→ **Supplied records**:
-------------------------

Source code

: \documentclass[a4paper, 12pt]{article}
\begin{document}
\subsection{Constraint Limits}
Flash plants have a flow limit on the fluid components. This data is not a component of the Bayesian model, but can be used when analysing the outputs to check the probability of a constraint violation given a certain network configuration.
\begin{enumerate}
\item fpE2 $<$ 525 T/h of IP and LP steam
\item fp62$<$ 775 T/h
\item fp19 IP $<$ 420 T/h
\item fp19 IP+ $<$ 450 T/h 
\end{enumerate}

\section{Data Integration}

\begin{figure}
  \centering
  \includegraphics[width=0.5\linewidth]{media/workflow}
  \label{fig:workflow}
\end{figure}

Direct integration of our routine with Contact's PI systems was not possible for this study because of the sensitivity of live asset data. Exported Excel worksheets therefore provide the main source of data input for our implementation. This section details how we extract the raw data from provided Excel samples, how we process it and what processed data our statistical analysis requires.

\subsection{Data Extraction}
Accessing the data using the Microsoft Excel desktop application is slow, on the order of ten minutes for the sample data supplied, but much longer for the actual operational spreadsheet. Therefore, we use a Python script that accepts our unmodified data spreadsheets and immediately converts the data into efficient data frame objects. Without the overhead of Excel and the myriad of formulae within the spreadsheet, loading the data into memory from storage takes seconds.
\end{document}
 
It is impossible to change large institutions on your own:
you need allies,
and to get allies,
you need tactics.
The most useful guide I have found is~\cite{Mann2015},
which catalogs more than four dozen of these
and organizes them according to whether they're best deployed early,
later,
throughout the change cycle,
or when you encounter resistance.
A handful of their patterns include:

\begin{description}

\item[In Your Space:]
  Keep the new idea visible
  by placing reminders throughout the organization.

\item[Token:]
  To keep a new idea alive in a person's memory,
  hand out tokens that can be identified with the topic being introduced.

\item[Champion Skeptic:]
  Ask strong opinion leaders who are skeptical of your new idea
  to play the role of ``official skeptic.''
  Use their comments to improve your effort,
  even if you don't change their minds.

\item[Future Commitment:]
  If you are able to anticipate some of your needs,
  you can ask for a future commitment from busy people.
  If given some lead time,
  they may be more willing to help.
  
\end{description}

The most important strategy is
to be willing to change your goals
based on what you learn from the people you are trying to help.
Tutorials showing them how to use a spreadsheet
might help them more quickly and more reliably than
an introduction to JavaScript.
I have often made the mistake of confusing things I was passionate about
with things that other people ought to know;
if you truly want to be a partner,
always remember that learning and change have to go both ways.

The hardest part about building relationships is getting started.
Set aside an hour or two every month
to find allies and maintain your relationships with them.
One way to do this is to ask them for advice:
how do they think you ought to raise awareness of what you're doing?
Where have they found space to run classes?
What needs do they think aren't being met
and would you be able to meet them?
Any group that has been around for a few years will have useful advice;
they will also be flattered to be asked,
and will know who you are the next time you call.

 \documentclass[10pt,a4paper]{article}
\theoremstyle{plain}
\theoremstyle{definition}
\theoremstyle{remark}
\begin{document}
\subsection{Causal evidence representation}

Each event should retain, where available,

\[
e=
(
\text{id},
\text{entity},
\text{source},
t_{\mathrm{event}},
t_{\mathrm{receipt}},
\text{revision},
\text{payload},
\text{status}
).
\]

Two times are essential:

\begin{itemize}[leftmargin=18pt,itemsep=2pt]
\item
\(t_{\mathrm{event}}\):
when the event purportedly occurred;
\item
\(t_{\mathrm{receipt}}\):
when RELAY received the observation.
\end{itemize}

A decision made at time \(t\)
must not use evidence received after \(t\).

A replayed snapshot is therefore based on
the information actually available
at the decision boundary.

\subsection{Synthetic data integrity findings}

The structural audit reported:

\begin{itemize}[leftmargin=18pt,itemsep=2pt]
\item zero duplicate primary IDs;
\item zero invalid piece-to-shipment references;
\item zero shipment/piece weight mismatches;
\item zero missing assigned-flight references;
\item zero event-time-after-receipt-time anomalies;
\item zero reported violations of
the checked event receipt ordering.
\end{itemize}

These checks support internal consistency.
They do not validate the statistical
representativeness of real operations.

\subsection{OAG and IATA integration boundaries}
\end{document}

-------------------------

All entries above are to be reproduced exactly.

→ **Answer**:
Source code

: \documentclass[a4paper, 12pt]{article}
\begin{document}
\subsection{Constraint Limits}
Flash plants have a flow limit on the fluid components. This data is not a component of the Bayesian model, but can be used when analysing the outputs to check the probability of a constraint violation given a certain network configuration.
\begin{enumerate}
\item fpE2 $<$ 525 T/h of IP and LP steam
\item fp62$<$ 775 T/h
\item fp19 IP $<$ 420 T/h
\item fp19 IP+ $<$ 450 T/h 
\end{enumerate}

\section{Data Integration}

\begin{figure}
  \centering
  \includegraphics[width=0.5\linewidth]{media/workflow}
  \label{fig:workflow}
\end{figure}

Direct integration of our routine with Contact's PI systems was not possible for this study because of the sensitivity of live asset data. Exported Excel worksheets therefore provide the main source of data input for our implementation. This section details how we extract the raw data from provided Excel samples, how we process it and what processed data our statistical analysis requires.

\subsection{Data Extraction}
Accessing the data using the Microsoft Excel desktop application is slow, on the order of ten minutes for the sample data supplied, but much longer for the actual operational spreadsheet. Therefore, we use a Python script that accepts our unmodified data spreadsheets and immediately converts the data into efficient data frame objects. Without the overhead of Excel and the myriad of formulae within the spreadsheet, loading the data into memory from storage takes seconds.
\end{document}
 
It is impossible to change large institutions on your own:
you need allies,
and to get allies,
you need tactics.
The most useful guide I have found is~\cite{Mann2015},
which catalogs more than four dozen of these
and organizes them according to whether they're best deployed early,
later,
throughout the change cycle,
or when you encounter resistance.
A handful of their patterns include:

\begin{description}

\item[In Your Space:]
  Keep the new idea visible
  by placing reminders throughout the organization.

\item[Token:]
  To keep a new idea alive in a person's memory,
  hand out tokens that can be identified with the topic being introduced.

\item[Champion Skeptic:]
  Ask strong opinion leaders who are skeptical of your new idea
  to play the role of ``official skeptic.''
  Use their comments to improve your effort,
  even if you don't change their minds.

\item[Future Commitment:]
  If you are able to anticipate some of your needs,
  you can ask for a future commitment from busy people.
  If given some lead time,
  they may be more willing to help.
  
\end{description}

The most important strategy is
to be willing to change your goals
based on what you learn from the people you are trying to help.
Tutorials showing them how to use a spreadsheet
might help them more quickly and more reliably than
an introduction to JavaScript.
I have often made the mistake of confusing things I was passionate about
with things that other people ought to know;
if you truly want to be a partner,
always remember that learning and change have to go both ways.

The hardest part about building relationships is getting started.
Set aside an hour or two every month
to find allies and maintain your relationships with them.
One way to do this is to ask them for advice:
how do they think you ought to raise awareness of what you're doing?
Where have they found space to run classes?
What needs do they think aren't being met
and would you be able to meet them?
Any group that has been around for a few years will have useful advice;
they will also be flattered to be asked,
and will know who you are the next time you call.

 \documentclass[10pt,a4paper]{article}
\theoremstyle{plain}
\theoremstyle{definition}
\theoremstyle{remark}
\begin{document}
\subsection{Causal evidence representation}

Each event should retain, where available,

\[
e=
(
\text{id},
\text{entity},
\text{source},
t_{\mathrm{event}},
t_{\mathrm{receipt}},
\text{revision},
\text{payload},
\text{status}
).
\]

Two times are essential:

\begin{itemize}[leftmargin=18pt,itemsep=2pt]
\item
\(t_{\mathrm{event}}\):
when the event purportedly occurred;
\item
\(t_{\mathrm{receipt}}\):
when RELAY received the observation.
\end{itemize}

A decision made at time \(t\)
must not use evidence received after \(t\).

A replayed snapshot is therefore based on
the information actually available
at the decision boundary.

\subsection{Synthetic data integrity findings}

The structural audit reported:

\begin{itemize}[leftmargin=18pt,itemsep=2pt]
\item zero duplicate primary IDs;
\item zero invalid piece-to-shipment references;
\item zero shipment/piece weight mismatches;
\item zero missing assigned-flight references;
\item zero event-time-after-receipt-time anomalies;
\item zero reported violations of
the checked event receipt ordering.
\end{itemize}

These checks support internal consistency.
They do not validate the statistical
representativeness of real operations.

\subsection{OAG and IATA integration boundaries}
\end{document}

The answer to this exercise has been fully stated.